The award to Camilo José Cela was controversial as he had moved voluntarily from Madrid to Galicia during the Spanish Civil War in order to join Franco's rebel forces there as a volunteer; at the time of the Nobel ceremony in Stockholm in 1989, an article by Miguel Angel Villena, Between Fear and Impunity, which compiled commentaries by Spanish novelists on the noteworthy silence of the older generation of Spanish novelists on the Francoist pasts of public intellectuals, appeared below a photograph of Cela.

A member of the Swedish Academy, Knut Ahnlund, who had not played an important role in the Academy since 1996, protested against the choice of the 2004 laureate, Elfriede Jelinek; Ahnlund resigned, alleging that selecting Jelinek had caused "irreparable damage" to the reputation of the award.

The selection of Harold Pinter for the prize in 2005 was delayed for a couple of days, apparently due to Ahnlund's resignation, and led to renewed speculations about there being a "political element" in the Swedish Academy's awarding of the prize.

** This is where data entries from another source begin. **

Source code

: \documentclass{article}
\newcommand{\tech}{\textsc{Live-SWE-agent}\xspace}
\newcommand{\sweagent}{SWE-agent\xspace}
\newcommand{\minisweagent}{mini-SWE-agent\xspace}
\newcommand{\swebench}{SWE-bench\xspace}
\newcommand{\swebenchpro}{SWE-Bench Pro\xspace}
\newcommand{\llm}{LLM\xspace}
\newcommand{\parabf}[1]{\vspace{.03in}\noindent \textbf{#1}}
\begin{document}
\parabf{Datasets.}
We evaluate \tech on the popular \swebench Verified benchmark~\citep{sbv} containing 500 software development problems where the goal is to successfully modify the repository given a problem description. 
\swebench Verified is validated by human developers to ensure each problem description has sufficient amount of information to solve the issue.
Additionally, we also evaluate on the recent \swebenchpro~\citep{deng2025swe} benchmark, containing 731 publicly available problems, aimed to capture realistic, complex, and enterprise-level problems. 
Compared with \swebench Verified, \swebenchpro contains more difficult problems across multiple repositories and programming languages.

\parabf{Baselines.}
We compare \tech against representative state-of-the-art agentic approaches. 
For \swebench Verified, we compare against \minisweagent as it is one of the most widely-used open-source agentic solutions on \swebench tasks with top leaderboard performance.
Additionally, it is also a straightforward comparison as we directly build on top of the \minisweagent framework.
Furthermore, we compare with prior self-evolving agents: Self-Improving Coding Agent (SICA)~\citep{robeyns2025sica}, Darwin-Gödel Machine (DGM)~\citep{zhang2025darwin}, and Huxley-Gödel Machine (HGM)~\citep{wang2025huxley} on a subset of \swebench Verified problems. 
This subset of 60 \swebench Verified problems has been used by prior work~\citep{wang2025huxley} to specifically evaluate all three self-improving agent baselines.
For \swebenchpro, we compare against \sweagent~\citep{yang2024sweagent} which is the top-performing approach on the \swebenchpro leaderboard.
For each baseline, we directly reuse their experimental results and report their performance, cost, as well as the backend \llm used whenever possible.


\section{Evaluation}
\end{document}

Although Pinter was unable to give his Nobel Lecture in person because of ill health, he delivered it from a television studio on video projected on screens to an audience at the Swedish Academy, in Stockholm. His comments have been the source of much commentary and debate. The issue of their "political stance" was also raised in response to the awards of the Nobel Prize in Literature to Orhan Pamuk and Doris Lessing in 2006 and 2007, respectively.

In recent years, the choices of Bob Dylan for the 2016 Nobel Prize in Literature and Peter Handke for the 2019 Nobel Prize in Literature have been heavily criticised.

Nationality-based criticism 

The prize's focus on European men, and Swedes in particular, has been the subject of criticism, even from Swedish newspapers. The majority of laureates have been European, with Sweden itself receiving more prizes (8) than all of Asia (7, if Turkish Orhan Pamuk is included), as well as all of Latin America (7, if Saint Lucian Derek Walcott is included). In 2009, Horace Engdahl, then the permanent secretary of the Academy, declared that "Europe still is the centre of the literary world" and that "the US is too isolated, too insular. They don't translate enough and don't really participate in the big dialogue of literature."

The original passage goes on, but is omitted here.